**WORK ITEM:**
In the records below, find the line containing "JSON 数据只需要几处细微的改动。"; copy exactly that line and all lines after it to the end, and nothing else.

Source texts of formatted documents
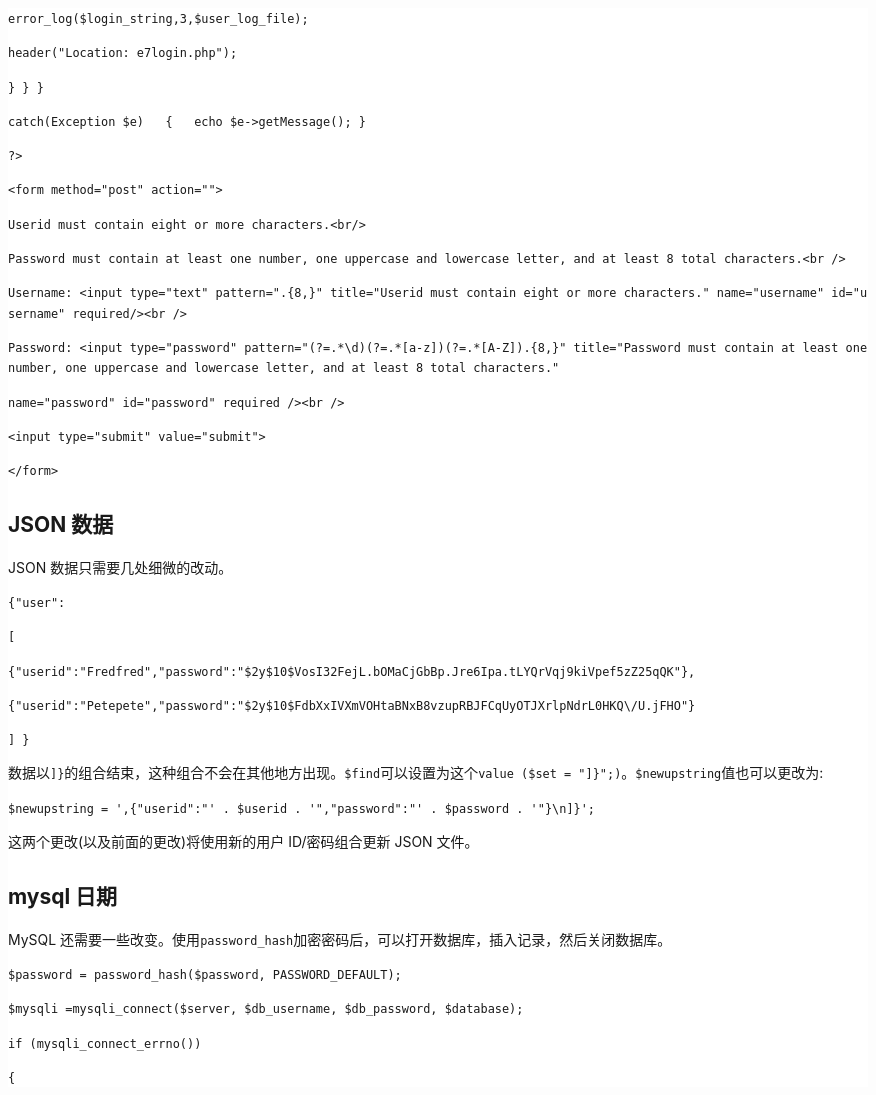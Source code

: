 `error_log($login_string,3,$user_log_file);`

`header("Location: e7login.php");`

`} } }`

`catch(Exception $e)   {   echo $e->getMessage(); }`

`?>`

`<form method="post" action="">`

`Userid must contain eight or more characters.<br/>`

`Password must contain at least one number, one uppercase and lowercase letter, and at least 8 total characters.<br />`

`Username: <input type="text" pattern=".{8,}" title="Userid must contain eight or more characters." name="username" id="username" required/><br />`

`Password: <input type="password" pattern="(?=.*\d)(?=.*[a-z])(?=.*[A-Z]).{8,}" title="Password must contain at least one number, one uppercase and lowercase letter, and at least 8 total characters."`

`name="password" id="password" required /><br />`

`<input type="submit" value="submit">`

`</form>`

## JSON 数据

JSON 数据只需要几处细微的改动。

`{"user":`

`[`

`{"userid":"Fredfred","password":"$2y$10$VosI32FejL.bOMaCjGbBp.Jre6Ipa.tLYQrVqj9kiVpef5zZ25qQK"},`

`{"userid":"Petepete","password":"$2y$10$FdbXxIVXmVOHtaBNxB8vzupRBJFCqUyOTJXrlpNdrL0HKQ\/U.jFHO"}`

`] }`

数据以`]}`的组合结束，这种组合不会在其他地方出现。`$find`可以设置为这个`value ($set = "]}";)`。`$newupstring`值也可以更改为:

`$newupstring = ',{"userid":"' . $userid . '","password":"' . $password . '"}\n]}';`

这两个更改(以及前面的更改)将使用新的用户 ID/密码组合更新 JSON 文件。

## mysql 日期

MySQL 还需要一些改变。使用`password_hash`加密密码后，可以打开数据库，插入记录，然后关闭数据库。

`$password = password_hash($password, PASSWORD_DEFAULT);`

`$mysqli =mysqli_connect($server, $db_username, $db_password, $database);`

`if (mysqli_connect_errno())`

`{`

**TASK RESULT:**
JSON 数据只需要几处细微的改动。

`{"user":`

`[`

`{"userid":"Fredfred","password":"$2y$10$VosI32FejL.bOMaCjGbBp.Jre6Ipa.tLYQrVqj9kiVpef5zZ25qQK"},`

`{"userid":"Petepete","password":"$2y$10$FdbXxIVXmVOHtaBNxB8vzupRBJFCqUyOTJXrlpNdrL0HKQ\/U.jFHO"}`

`] }`

数据以`]}`的组合结束，这种组合不会在其他地方出现。`$find`可以设置为这个`value ($set = "]}";)`。`$newupstring`值也可以更改为:

`$newupstring = ',{"userid":"' . $userid . '","password":"' . $password . '"}\n]}';`

这两个更改(以及前面的更改)将使用新的用户 ID/密码组合更新 JSON 文件。

## mysql 日期

MySQL 还需要一些改变。使用`password_hash`加密密码后，可以打开数据库，插入记录，然后关闭数据库。

`$password = password_hash($password, PASSWORD_DEFAULT);`

`$mysqli =mysqli_connect($server, $db_username, $db_password, $database);`

`if (mysqli_connect_errno())`

`{`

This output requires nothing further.